(Source texts of formatted documents)
====
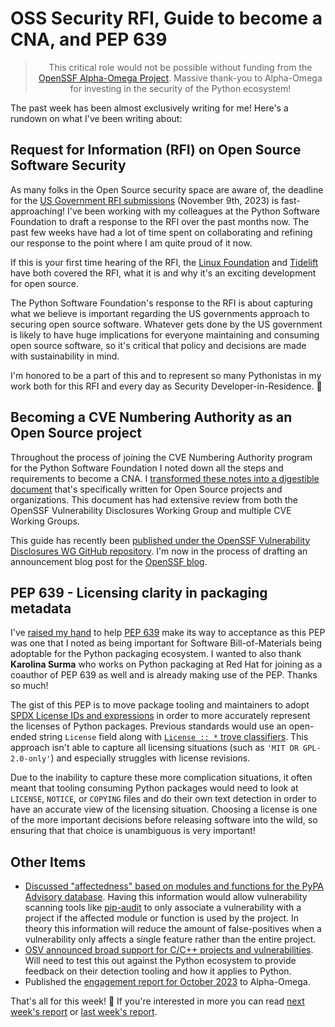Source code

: # OSS Security RFI, Guide to become a CNA, and PEP 639

<blockquote>
  <center>This critical role would not be possible without funding from the <a href="https://alpha-omega.dev">OpenSSF Alpha-Omega Project</a>. Massive thank-you to Alpha-Omega for investing in the security of the Python ecosystem!</center>
</blockquote>

The past week has been almost exclusively writing for me! Here's a rundown on what I've been writing about:

## Request for Information (RFI) on Open Source Software Security

As many folks in the Open Source security space are aware of, the deadline for the [US Government RFI submissions](https://www.federalregister.gov/documents/2023/08/10/2023-17239/request-for-information-on-open-source-software-security-areas-of-long-term-focus-and-prioritization) (November 9th, 2023) is fast-approaching!
I've been working with my colleagues at the Python Software Foundation to draft a response to the RFI over the past months now. The past few
weeks have had a lot of time spent on collaborating and refining our response to the point where I am quite proud of it now.

If this is your first time hearing of the RFI, the [Linux Foundation](https://www.linuxfoundation.org/blog/what-you-need-to-know-about-the-us-federal-governments-rfi-on-open-source-software-security) and [Tidelift](https://blog.tidelift.com/new-rfi-shows-the-us-gov-effort-to-invest-in-open-source-is-picking-up-steam) have both covered the RFI, what it is and why it's an exciting development for open source.

The Python Software Foundation's response to the RFI is about capturing what we believe is important regarding the US governments approach to
securing open source software. Whatever gets done by the US government is likely to have huge implications for everyone maintaining and consuming
open source software, so it's critical that policy and decisions are made with sustainability in mind.

I'm honored to be a part of this and to represent so many Pythonistas in my work both for this RFI and every day as Security Developer-in-Residence. 💜

## Becoming a CVE Numbering Authority as an Open Source project

Throughout the process of joining the CVE Numbering Authority program for the Python Software Foundation
I noted down all the steps and requirements to become a CNA. I [transformed these notes into a digestible document](https://github.com/ossf/wg-vulnerability-disclosures/pull/139)
that's specifically written for Open Source projects and organizations. This document has had extensive review from
both the OpenSSF Vulnerability Disclosures Working Group and multiple CVE Working Groups.

This guide has recently been [published under the OpenSSF Vulnerability Disclosures WG GitHub repository](https://github.com/ossf/wg-vulnerability-disclosures/blob/main/docs/guides/becoming-a-cna-as-an-open-source-org-or-project.md). I'm
now in the process of drafting an announcement blog post for the [OpenSSF blog](https://openssf.org/blog).

## PEP 639 - Licensing clarity in packaging metadata

I've [raised my hand](https://discuss.python.org/t/pep-639-round-2-improving-license-clarity-with-better-package-metadata/12622/95) to help [PEP 639](https://peps.python.org/pep-0639/)
make its way to acceptance as this PEP was one that I noted as being important for Software Bill-of-Materials being adoptable
for the Python packaging ecosystem. I wanted to also thank **Karolina Surma** who works on Python packaging at Red Hat for joining as a coauthor of PEP 639
as well and is already making use of the PEP. Thanks so much!

The gist of this PEP is to move package tooling and maintainers to adopt [SPDX License IDs and expressions](https://spdx.org/licenses/)
in order to more accurately represent the licenses of Python packages. Previous standards would use an open-ended string `License` field along with [`License :: *` trove classifiers](https://pypi.org/classifiers/).
This approach isn't able to capture all licensing situations (such as `'MIT OR GPL-2.0-only'`) and especially struggles with license revisions.

Due to the inability to capture these more complication situations, it often meant that tooling consuming Python packages would need to look at `LICENSE`, `NOTICE`, or `COPYING`
files and do their own text detection in order to have an accurate view of the licensing situation. Choosing a license is one of the more important decisions
before releasing software into the wild, so ensuring that that choice is unambiguous is very important!

## Other Items

* [Discussed "affectedness" based on modules and functions for the PyPA Advisory database](https://github.com/pypa/advisory-database/issues/149). Having this information would allow
  vulnerability scanning tools like [pip-audit](https://github.com/pypa/pip-audit) to only associate a vulnerability with a project if the affected module or function
  is used by the project. In theory this information will reduce the amount of false-positives when a vulnerability only affects
  a single feature rather than the entire project.
* [OSV announced broad support for C/C++ projects and vulnerabilities](https://osv.dev/blog/posts/introducing-broad-c-c++-support/). Will need to test this out against the Python ecosystem
  to provide feedback on their detection tooling and how it applies to Python.
* Published the [engagement report for October 2023](https://github.com/ossf/alpha-omega/pull/265) to Alpha-Omega.

That's all for this week! 👋 If you're interested in more you can read [next week's report](https://sethmlarson.dev/security-developer-in-residence-weekly-report-18) or [last week's report](https://sethmlarson.dev/security-developer-in-residence-weekly-report-16).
====
Task details: What you write should match the entries exactly, except that the pictures are dropped.

Exercise output:
Source code

: # OSS Security RFI, Guide to become a CNA, and PEP 639

<blockquote>
  <center>This critical role would not be possible without funding from the <a href="https://alpha-omega.dev">OpenSSF Alpha-Omega Project</a>. Massive thank-you to Alpha-Omega for investing in the security of the Python ecosystem!</center>
</blockquote>

The past week has been almost exclusively writing for me! Here's a rundown on what I've been writing about:

## Request for Information (RFI) on Open Source Software Security

As many folks in the Open Source security space are aware of, the deadline for the [US Government RFI submissions](https://www.federalregister.gov/documents/2023/08/10/2023-17239/request-for-information-on-open-source-software-security-areas-of-long-term-focus-and-prioritization) (November 9th, 2023) is fast-approaching!
I've been working with my colleagues at the Python Software Foundation to draft a response to the RFI over the past months now. The past few
weeks have had a lot of time spent on collaborating and refining our response to the point where I am quite proud of it now.

If this is your first time hearing of the RFI, the [Linux Foundation](https://www.linuxfoundation.org/blog/what-you-need-to-know-about-the-us-federal-governments-rfi-on-open-source-software-security) and [Tidelift](https://blog.tidelift.com/new-rfi-shows-the-us-gov-effort-to-invest-in-open-source-is-picking-up-steam) have both covered the RFI, what it is and why it's an exciting development for open source.

The Python Software Foundation's response to the RFI is about capturing what we believe is important regarding the US governments approach to
securing open source software. Whatever gets done by the US government is likely to have huge implications for everyone maintaining and consuming
open source software, so it's critical that policy and decisions are made with sustainability in mind.

I'm honored to be a part of this and to represent so many Pythonistas in my work both for this RFI and every day as Security Developer-in-Residence. 💜

## Becoming a CVE Numbering Authority as an Open Source project

Throughout the process of joining the CVE Numbering Authority program for the Python Software Foundation
I noted down all the steps and requirements to become a CNA. I [transformed these notes into a digestible document](https://github.com/ossf/wg-vulnerability-disclosures/pull/139)
that's specifically written for Open Source projects and organizations. This document has had extensive review from
both the OpenSSF Vulnerability Disclosures Working Group and multiple CVE Working Groups.

This guide has recently been [published under the OpenSSF Vulnerability Disclosures WG GitHub repository](https://github.com/ossf/wg-vulnerability-disclosures/blob/main/docs/guides/becoming-a-cna-as-an-open-source-org-or-project.md). I'm
now in the process of drafting an announcement blog post for the [OpenSSF blog](https://openssf.org/blog).

## PEP 639 - Licensing clarity in packaging metadata

I've [raised my hand](https://discuss.python.org/t/pep-639-round-2-improving-license-clarity-with-better-package-metadata/12622/95) to help [PEP 639](https://peps.python.org/pep-0639/)
make its way to acceptance as this PEP was one that I noted as being important for Software Bill-of-Materials being adoptable
for the Python packaging ecosystem. I wanted to also thank **Karolina Surma** who works on Python packaging at Red Hat for joining as a coauthor of PEP 639
as well and is already making use of the PEP. Thanks so much!

The gist of this PEP is to move package tooling and maintainers to adopt [SPDX License IDs and expressions](https://spdx.org/licenses/)
in order to more accurately represent the licenses of Python packages. Previous standards would use an open-ended string `License` field along with [`License :: *` trove classifiers](https://pypi.org/classifiers/).
This approach isn't able to capture all licensing situations (such as `'MIT OR GPL-2.0-only'`) and especially struggles with license revisions.

Due to the inability to capture these more complication situations, it often meant that tooling consuming Python packages would need to look at `LICENSE`, `NOTICE`, or `COPYING`
files and do their own text detection in order to have an accurate view of the licensing situation. Choosing a license is one of the more important decisions
before releasing software into the wild, so ensuring that that choice is unambiguous is very important!

## Other Items

* [Discussed "affectedness" based on modules and functions for the PyPA Advisory database](https://github.com/pypa/advisory-database/issues/149). Having this information would allow
  vulnerability scanning tools like [pip-audit](https://github.com/pypa/pip-audit) to only associate a vulnerability with a project if the affected module or function
  is used by the project. In theory this information will reduce the amount of false-positives when a vulnerability only affects
  a single feature rather than the entire project.
* [OSV announced broad support for C/C++ projects and vulnerabilities](https://osv.dev/blog/posts/introducing-broad-c-c++-support/). Will need to test this out against the Python ecosystem
  to provide feedback on their detection tooling and how it applies to Python.
* Published the [engagement report for October 2023](https://github.com/ossf/alpha-omega/pull/265) to Alpha-Omega.

That's all for this week! 👋 If you're interested in more you can read [next week's report](https://sethmlarson.dev/security-developer-in-residence-weekly-report-18) or [last week's report](https://sethmlarson.dev/security-developer-in-residence-weekly-report-16).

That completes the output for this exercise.